Having secured this, they went to view the city, of which they had heard so much; the cathedral excited their admiration, and they were astonished at the great concourse of people on the river. The galleys, likewise, did not escape their observation, and an involuntary sigh escaped from each, as his thoughts naturally anticipated the time when he might have a closer view of them.

They were surprised to see such a number of boys with baskets, plying for hire; and they took the opportunity of asking one the nature of his office—whether it was laborious—and what was the gain? It was an Asturian boy of whom they made the inquiry, and he replied, “That the business was easy enough—that they paid no duty and that on some days they gained five reals, and on others six, as it might happen—with which they lived the life of a king- free to seek any master that paid them well—and then they enjoyed themselves after their own fashion.”

Necessary equipment for their new profession

This account of the Asturian pleased the two friends mightily; tor the anticipation of carrying the goods of others seemed highly favorable to their peculiar abilities, and they forthwith determined to purchase the necessary equipment for their new profession. The Asturian told them it would be necessary to buy some small bags, and three baskets, for fish, flesh, and fruit—the bags to be used solely for bread; and that when provided with these necessaries, they were to attend in the mornings at the flesh-market, in the square of San Salvador—on fast-days at the fish-market—and in the evening they were to look for employment at the river side.
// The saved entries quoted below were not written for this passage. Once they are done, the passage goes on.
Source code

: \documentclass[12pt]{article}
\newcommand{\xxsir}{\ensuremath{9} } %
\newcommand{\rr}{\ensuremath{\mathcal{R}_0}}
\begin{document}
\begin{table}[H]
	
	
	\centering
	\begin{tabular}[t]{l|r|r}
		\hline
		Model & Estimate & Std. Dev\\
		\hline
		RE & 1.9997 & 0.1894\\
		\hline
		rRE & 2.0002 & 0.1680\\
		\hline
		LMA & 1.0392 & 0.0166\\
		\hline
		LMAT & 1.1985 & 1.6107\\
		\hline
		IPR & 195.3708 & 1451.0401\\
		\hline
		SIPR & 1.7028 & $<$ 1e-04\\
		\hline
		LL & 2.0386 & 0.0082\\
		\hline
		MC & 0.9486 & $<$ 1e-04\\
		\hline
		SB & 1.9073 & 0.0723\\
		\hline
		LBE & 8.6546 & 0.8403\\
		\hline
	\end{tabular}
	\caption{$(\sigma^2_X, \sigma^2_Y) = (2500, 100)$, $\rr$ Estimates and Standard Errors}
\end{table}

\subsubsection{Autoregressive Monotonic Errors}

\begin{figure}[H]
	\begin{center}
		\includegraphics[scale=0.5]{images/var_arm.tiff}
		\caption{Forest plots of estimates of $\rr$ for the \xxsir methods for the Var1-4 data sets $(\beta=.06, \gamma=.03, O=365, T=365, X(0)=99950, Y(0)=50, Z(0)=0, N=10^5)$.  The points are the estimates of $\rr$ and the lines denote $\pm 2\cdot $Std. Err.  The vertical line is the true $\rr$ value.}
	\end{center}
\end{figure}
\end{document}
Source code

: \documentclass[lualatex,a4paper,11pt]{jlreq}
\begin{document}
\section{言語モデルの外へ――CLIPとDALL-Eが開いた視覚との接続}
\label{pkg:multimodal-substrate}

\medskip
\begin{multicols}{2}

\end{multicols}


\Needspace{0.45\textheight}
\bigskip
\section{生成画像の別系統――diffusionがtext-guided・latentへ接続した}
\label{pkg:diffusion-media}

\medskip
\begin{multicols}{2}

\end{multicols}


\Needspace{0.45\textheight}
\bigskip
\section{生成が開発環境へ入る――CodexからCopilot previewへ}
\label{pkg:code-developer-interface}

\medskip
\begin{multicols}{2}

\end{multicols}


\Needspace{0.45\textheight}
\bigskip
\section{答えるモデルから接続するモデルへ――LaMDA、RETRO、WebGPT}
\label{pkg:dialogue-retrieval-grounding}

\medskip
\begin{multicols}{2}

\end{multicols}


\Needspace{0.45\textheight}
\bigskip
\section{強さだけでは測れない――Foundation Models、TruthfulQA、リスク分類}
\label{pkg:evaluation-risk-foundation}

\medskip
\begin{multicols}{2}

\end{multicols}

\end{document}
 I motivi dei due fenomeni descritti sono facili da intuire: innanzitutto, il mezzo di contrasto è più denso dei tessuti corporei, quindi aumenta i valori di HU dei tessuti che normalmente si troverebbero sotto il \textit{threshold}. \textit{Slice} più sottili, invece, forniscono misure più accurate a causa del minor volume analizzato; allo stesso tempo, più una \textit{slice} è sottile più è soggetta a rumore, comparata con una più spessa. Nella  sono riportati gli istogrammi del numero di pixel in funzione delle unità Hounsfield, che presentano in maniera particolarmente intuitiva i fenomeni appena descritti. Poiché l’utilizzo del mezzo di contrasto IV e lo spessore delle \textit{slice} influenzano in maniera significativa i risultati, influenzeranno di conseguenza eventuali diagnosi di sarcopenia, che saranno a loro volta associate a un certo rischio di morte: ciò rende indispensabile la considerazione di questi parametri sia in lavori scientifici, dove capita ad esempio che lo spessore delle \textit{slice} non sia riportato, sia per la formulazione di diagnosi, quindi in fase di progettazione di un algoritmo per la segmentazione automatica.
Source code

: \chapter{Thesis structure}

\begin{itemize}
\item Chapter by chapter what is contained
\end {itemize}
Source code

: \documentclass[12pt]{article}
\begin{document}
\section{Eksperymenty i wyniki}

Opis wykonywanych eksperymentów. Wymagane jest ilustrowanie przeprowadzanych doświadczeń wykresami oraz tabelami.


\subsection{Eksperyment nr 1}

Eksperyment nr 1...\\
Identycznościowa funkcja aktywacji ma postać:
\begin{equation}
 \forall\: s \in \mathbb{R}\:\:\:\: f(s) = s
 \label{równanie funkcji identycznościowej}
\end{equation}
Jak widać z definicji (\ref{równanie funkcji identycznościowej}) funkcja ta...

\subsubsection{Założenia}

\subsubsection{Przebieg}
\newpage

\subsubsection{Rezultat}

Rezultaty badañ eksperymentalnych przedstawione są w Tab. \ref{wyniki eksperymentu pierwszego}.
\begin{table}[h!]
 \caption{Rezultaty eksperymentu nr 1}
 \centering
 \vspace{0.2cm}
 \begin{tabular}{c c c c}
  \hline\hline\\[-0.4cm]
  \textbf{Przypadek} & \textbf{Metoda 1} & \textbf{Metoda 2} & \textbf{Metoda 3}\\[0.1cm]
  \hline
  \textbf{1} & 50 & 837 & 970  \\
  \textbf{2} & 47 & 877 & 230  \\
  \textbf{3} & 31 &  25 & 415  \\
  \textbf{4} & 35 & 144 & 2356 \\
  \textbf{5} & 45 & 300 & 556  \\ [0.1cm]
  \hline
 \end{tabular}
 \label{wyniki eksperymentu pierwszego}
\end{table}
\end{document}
This instruction the two friends committed to memory; and having purchased what was necessary with the spoils of the Frenchaman, they planted themselves the next morning in the square of San Salvador. They had not been there long, before their new baskets attracted the attention of the other boys, who soon flocked round them, anxious to know whence they came, and everything concerning them; to all which the friends gave those answers which might have been expected from young persons of their talent and discretion.